In full and without edits, write out the data that follows.
### Excerpted data
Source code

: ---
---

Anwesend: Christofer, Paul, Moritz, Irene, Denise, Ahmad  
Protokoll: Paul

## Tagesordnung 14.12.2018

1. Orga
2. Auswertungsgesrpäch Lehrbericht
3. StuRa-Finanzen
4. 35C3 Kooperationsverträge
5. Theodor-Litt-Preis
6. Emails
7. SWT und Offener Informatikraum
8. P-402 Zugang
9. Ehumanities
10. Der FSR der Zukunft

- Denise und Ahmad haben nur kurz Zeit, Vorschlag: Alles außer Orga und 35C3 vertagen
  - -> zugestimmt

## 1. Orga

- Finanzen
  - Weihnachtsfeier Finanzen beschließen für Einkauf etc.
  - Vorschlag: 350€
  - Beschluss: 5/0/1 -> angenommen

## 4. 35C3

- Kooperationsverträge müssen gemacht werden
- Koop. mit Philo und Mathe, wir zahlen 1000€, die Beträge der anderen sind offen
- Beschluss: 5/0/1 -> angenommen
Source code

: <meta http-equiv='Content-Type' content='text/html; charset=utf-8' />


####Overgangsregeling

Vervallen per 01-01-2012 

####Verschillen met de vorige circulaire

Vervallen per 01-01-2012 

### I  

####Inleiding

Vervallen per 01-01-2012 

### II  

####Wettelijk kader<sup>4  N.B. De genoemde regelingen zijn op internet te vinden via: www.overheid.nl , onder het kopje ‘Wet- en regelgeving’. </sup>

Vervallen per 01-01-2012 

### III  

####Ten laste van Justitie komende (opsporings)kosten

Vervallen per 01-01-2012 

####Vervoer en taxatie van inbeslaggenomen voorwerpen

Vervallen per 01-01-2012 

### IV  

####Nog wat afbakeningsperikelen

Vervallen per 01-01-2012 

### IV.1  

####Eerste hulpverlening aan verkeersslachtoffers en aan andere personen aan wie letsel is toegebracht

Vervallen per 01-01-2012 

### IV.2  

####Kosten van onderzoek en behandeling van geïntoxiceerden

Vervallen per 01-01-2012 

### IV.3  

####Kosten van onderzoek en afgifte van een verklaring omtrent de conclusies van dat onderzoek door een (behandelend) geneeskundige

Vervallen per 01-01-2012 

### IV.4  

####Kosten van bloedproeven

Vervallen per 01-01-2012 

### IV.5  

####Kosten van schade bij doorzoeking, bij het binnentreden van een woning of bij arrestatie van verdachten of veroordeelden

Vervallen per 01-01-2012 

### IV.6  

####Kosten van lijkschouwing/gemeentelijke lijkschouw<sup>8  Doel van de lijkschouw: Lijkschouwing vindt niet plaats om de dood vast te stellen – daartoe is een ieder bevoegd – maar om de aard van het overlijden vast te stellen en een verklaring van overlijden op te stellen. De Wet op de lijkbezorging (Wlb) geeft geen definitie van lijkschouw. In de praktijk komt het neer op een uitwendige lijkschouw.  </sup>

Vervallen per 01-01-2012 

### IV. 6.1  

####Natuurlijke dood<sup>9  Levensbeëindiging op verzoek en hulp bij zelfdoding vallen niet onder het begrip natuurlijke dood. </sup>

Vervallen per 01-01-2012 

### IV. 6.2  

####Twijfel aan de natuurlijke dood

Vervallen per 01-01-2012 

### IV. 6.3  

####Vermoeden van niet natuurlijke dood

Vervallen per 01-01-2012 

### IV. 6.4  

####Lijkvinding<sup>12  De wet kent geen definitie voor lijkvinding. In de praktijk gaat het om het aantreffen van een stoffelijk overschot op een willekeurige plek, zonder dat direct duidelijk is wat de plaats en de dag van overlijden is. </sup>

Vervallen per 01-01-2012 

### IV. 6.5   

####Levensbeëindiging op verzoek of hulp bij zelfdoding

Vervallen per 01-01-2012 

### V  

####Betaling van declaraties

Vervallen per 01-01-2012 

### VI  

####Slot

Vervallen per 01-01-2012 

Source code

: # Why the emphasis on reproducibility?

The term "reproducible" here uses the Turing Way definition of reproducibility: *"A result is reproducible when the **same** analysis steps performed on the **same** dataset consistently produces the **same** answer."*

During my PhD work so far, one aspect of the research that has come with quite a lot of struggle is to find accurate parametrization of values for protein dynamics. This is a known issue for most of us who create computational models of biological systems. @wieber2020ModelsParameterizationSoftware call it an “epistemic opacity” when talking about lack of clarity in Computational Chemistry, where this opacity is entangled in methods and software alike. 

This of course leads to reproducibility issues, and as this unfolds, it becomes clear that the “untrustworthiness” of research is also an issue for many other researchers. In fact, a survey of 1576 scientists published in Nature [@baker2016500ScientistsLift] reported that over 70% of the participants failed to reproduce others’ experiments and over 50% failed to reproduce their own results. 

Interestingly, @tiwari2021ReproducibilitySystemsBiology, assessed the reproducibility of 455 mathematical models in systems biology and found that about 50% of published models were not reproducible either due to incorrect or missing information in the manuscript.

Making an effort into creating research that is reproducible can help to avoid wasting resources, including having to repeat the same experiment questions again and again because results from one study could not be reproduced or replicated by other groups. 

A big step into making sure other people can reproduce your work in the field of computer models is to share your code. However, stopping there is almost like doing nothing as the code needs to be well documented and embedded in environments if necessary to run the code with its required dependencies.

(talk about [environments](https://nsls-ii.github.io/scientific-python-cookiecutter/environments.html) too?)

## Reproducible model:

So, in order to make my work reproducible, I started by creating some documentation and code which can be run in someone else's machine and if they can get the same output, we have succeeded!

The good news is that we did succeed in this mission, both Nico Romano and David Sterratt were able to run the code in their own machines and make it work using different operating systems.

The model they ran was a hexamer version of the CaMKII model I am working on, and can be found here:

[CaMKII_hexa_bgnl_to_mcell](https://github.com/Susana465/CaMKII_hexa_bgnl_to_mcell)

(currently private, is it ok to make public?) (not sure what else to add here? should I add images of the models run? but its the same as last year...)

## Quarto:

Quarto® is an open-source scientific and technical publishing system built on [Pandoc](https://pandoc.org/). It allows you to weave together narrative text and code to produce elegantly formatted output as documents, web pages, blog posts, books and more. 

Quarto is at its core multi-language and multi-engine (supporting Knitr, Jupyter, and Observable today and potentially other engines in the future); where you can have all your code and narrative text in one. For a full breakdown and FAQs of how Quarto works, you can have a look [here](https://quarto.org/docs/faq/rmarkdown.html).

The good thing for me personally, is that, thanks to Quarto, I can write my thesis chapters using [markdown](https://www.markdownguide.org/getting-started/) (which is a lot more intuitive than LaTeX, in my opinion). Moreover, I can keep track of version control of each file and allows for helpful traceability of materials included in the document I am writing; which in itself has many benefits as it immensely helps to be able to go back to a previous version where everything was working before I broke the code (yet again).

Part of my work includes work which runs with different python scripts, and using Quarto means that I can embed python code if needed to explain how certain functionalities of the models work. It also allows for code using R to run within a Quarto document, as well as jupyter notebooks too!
######
Worked solution:
Source code

: ---
---

Anwesend: Christofer, Paul, Moritz, Irene, Denise, Ahmad  
Protokoll: Paul

## Tagesordnung 14.12.2018

1. Orga
2. Auswertungsgesrpäch Lehrbericht
3. StuRa-Finanzen
4. 35C3 Kooperationsverträge
5. Theodor-Litt-Preis
6. Emails
7. SWT und Offener Informatikraum
8. P-402 Zugang
9. Ehumanities
10. Der FSR der Zukunft

- Denise und Ahmad haben nur kurz Zeit, Vorschlag: Alles außer Orga und 35C3 vertagen
  - -> zugestimmt

## 1. Orga

- Finanzen
  - Weihnachtsfeier Finanzen beschließen für Einkauf etc.
  - Vorschlag: 350€
  - Beschluss: 5/0/1 -> angenommen

## 4. 35C3

- Kooperationsverträge müssen gemacht werden
- Koop. mit Philo und Mathe, wir zahlen 1000€, die Beträge der anderen sind offen
- Beschluss: 5/0/1 -> angenommen
Source code

: <meta http-equiv='Content-Type' content='text/html; charset=utf-8' />


####Overgangsregeling

Vervallen per 01-01-2012 

####Verschillen met de vorige circulaire

Vervallen per 01-01-2012 

### I  

####Inleiding

Vervallen per 01-01-2012 

### II  

####Wettelijk kader<sup>4  N.B. De genoemde regelingen zijn op internet te vinden via: www.overheid.nl , onder het kopje ‘Wet- en regelgeving’. </sup>

Vervallen per 01-01-2012 

### III  

####Ten laste van Justitie komende (opsporings)kosten

Vervallen per 01-01-2012 

####Vervoer en taxatie van inbeslaggenomen voorwerpen

Vervallen per 01-01-2012 

### IV  

####Nog wat afbakeningsperikelen

Vervallen per 01-01-2012 

### IV.1  

####Eerste hulpverlening aan verkeersslachtoffers en aan andere personen aan wie letsel is toegebracht

Vervallen per 01-01-2012 

### IV.2  

####Kosten van onderzoek en behandeling van geïntoxiceerden

Vervallen per 01-01-2012 

### IV.3  

####Kosten van onderzoek en afgifte van een verklaring omtrent de conclusies van dat onderzoek door een (behandelend) geneeskundige

Vervallen per 01-01-2012 

### IV.4  

####Kosten van bloedproeven

Vervallen per 01-01-2012 

### IV.5  

####Kosten van schade bij doorzoeking, bij het binnentreden van een woning of bij arrestatie van verdachten of veroordeelden

Vervallen per 01-01-2012 

### IV.6  

####Kosten van lijkschouwing/gemeentelijke lijkschouw<sup>8  Doel van de lijkschouw: Lijkschouwing vindt niet plaats om de dood vast te stellen – daartoe is een ieder bevoegd – maar om de aard van het overlijden vast te stellen en een verklaring van overlijden op te stellen. De Wet op de lijkbezorging (Wlb) geeft geen definitie van lijkschouw. In de praktijk komt het neer op een uitwendige lijkschouw.  </sup>

Vervallen per 01-01-2012 

### IV. 6.1  

####Natuurlijke dood<sup>9  Levensbeëindiging op verzoek en hulp bij zelfdoding vallen niet onder het begrip natuurlijke dood. </sup>

Vervallen per 01-01-2012 

### IV. 6.2  

####Twijfel aan de natuurlijke dood

Vervallen per 01-01-2012 

### IV. 6.3  

####Vermoeden van niet natuurlijke dood

Vervallen per 01-01-2012 

### IV. 6.4  

####Lijkvinding<sup>12  De wet kent geen definitie voor lijkvinding. In de praktijk gaat het om het aantreffen van een stoffelijk overschot op een willekeurige plek, zonder dat direct duidelijk is wat de plaats en de dag van overlijden is. </sup>

Vervallen per 01-01-2012 

### IV. 6.5   

####Levensbeëindiging op verzoek of hulp bij zelfdoding

Vervallen per 01-01-2012 

### V  

####Betaling van declaraties

Vervallen per 01-01-2012 

### VI  

####Slot

Vervallen per 01-01-2012 

Source code

: # Why the emphasis on reproducibility?

The term "reproducible" here uses the Turing Way definition of reproducibility: *"A result is reproducible when the **same** analysis steps performed on the **same** dataset consistently produces the **same** answer."*

During my PhD work so far, one aspect of the research that has come with quite a lot of struggle is to find accurate parametrization of values for protein dynamics. This is a known issue for most of us who create computational models of biological systems. @wieber2020ModelsParameterizationSoftware call it an “epistemic opacity” when talking about lack of clarity in Computational Chemistry, where this opacity is entangled in methods and software alike. 

This of course leads to reproducibility issues, and as this unfolds, it becomes clear that the “untrustworthiness” of research is also an issue for many other researchers. In fact, a survey of 1576 scientists published in Nature [@baker2016500ScientistsLift] reported that over 70% of the participants failed to reproduce others’ experiments and over 50% failed to reproduce their own results. 

Interestingly, @tiwari2021ReproducibilitySystemsBiology, assessed the reproducibility of 455 mathematical models in systems biology and found that about 50% of published models were not reproducible either due to incorrect or missing information in the manuscript.

Making an effort into creating research that is reproducible can help to avoid wasting resources, including having to repeat the same experiment questions again and again because results from one study could not be reproduced or replicated by other groups. 

A big step into making sure other people can reproduce your work in the field of computer models is to share your code. However, stopping there is almost like doing nothing as the code needs to be well documented and embedded in environments if necessary to run the code with its required dependencies.

(talk about [environments](https://nsls-ii.github.io/scientific-python-cookiecutter/environments.html) too?)

## Reproducible model:

So, in order to make my work reproducible, I started by creating some documentation and code which can be run in someone else's machine and if they can get the same output, we have succeeded!

The good news is that we did succeed in this mission, both Nico Romano and David Sterratt were able to run the code in their own machines and make it work using different operating systems.

The model they ran was a hexamer version of the CaMKII model I am working on, and can be found here:

[CaMKII_hexa_bgnl_to_mcell](https://github.com/Susana465/CaMKII_hexa_bgnl_to_mcell)

(currently private, is it ok to make public?) (not sure what else to add here? should I add images of the models run? but its the same as last year...)

## Quarto:

Quarto® is an open-source scientific and technical publishing system built on [Pandoc](https://pandoc.org/). It allows you to weave together narrative text and code to produce elegantly formatted output as documents, web pages, blog posts, books and more. 

Quarto is at its core multi-language and multi-engine (supporting Knitr, Jupyter, and Observable today and potentially other engines in the future); where you can have all your code and narrative text in one. For a full breakdown and FAQs of how Quarto works, you can have a look [here](https://quarto.org/docs/faq/rmarkdown.html).

The good thing for me personally, is that, thanks to Quarto, I can write my thesis chapters using [markdown](https://www.markdownguide.org/getting-started/) (which is a lot more intuitive than LaTeX, in my opinion). Moreover, I can keep track of version control of each file and allows for helpful traceability of materials included in the document I am writing; which in itself has many benefits as it immensely helps to be able to go back to a previous version where everything was working before I broke the code (yet again).

Part of my work includes work which runs with different python scripts, and using Quarto means that I can embed python code if needed to explain how certain functionalities of the models work. It also allows for code using R to run within a Quarto document, as well as jupyter notebooks too!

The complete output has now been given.